Example of slicing a function with Tantō

What’s a slice?

Slices, for our purposes, are similar to function traces, but broader in context: they need not represent a single linear flow of instructions, a real instruction path, or even contain all the instructions in a similar execution trace.

Tantō provides two types of function slices: block slices and variable slices.

A block slice is the combined graph of all traces through a function that reach a given basic block. A variable slice is similar, but takes some extra state into account. We’ll cover block slices first as they provide a simpler illustration of what Tantō is doing.

Block slices

Block slice of sh_unset_nodelay_mode from Bash 5.0.0(1)

I’ll be using Bash version 5.0.0(1) (, ) for all the screenshots in this blog post; it’s a decent-sized open-source binary that provides good coverage of our analysis pipeline. In the screenshot above, you can see the original function from the binary on the left (sh_unset_nodelay_mode), and a possible block slice from it on the right.

In the original control flow graph (CFG, on left), there is a selected “target” block highlighted in green. Every basic block in the function that could flow through that target block is highlighted in blue. Basic blocks that can’t reach, or are unreachable from, the target block are then highlighted in red.

On the right is the same function, represented as a reduced-CFG (or slice), that has had the basic blocks highlighted in red on the left pruned. This causes Binary Ninja’s flowgraph algorithm to change the layout of the function, so the target block is highlighted in green (as it is on the left) as a visual aid.

This is just about the most basic function slice imaginable, but I hope it illustrates the basic premise. There are, of course, more creative function slices that can accelerate day-to-day reverse engineering tasks. One possible use I’d like to highlight is reducing a large switch statement (top) to the single case you want to analyze (bottom).

Block slice of print_redirection from Bash 5.0.0(1)

The switch statement in question above (on the top) is from the function print_redirection and contains 19 possible cases (with a total of 88 basic blocks). On the bottom you can see we’ve selected case 0xC (in green as before), bringing the resultant CFG basic-block-count down to just 12.

In some cases, you can reduce your scope even more dramatically. Below, just the original CFG of the function parameter_brace_expand which has over eight hundred basic blocks, where the red/blue/green highlighting shows what the slice would be (reduced CFG not shown):

Block slice of parameter_brace_expandbase from Bash 5.0.0(1)

Creating a block slice

To start slicing a function, you first need to open a Tantō pane.
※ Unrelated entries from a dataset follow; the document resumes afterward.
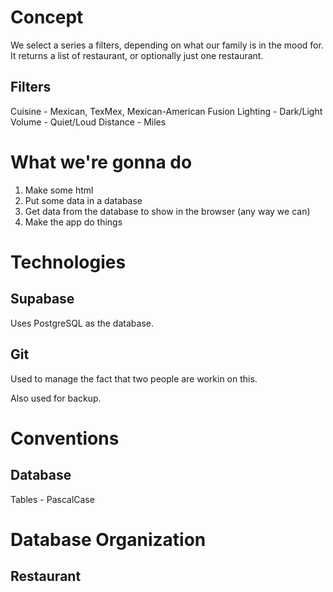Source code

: # Concept

We select a series a filters, depending on what our family is in the mood for.
It returns a list of restaurant, or optionally just one restaurant.

## Filters

Cuisine - Mexican, TexMex, Mexican-American Fusion
Lighting - Dark/Light
Volume - Quiet/Loud
Distance - Miles


# What we're gonna do

1. Make some html
2. Put some data in a database
3. Get data from the database to show in the browser (any way we can)
4. Make the app do things

# Technologies

## Supabase

Uses PostgreSQL as the database.

## Git

Used to manage the fact that two people are workin on this.

Also used for backup.

# Conventions

## Database

Tables - PascalCase

# Database Organization

## Restaurant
Go to View -> Show Slices - Tantō or search “Tanto” from the command palette.

With a Tantō pane open, select a line in the block you want your slice to be based on, then go to Tools -> Tanto -> Block Slices and select Add Block to Slice (or search for it in the command palette). You can also assign a keyboard shortcut through the Keybindings menu (under Preferences).

Advanced block slices

What gets included in a function slice is based on reachability, which can sometimes cause undesired loop contents to be included in a slice. To cut through that, Tantō provides the ability to blacklist blocks from a slice.

Block slice of stream_on_stack from Bash 5.0.0(1)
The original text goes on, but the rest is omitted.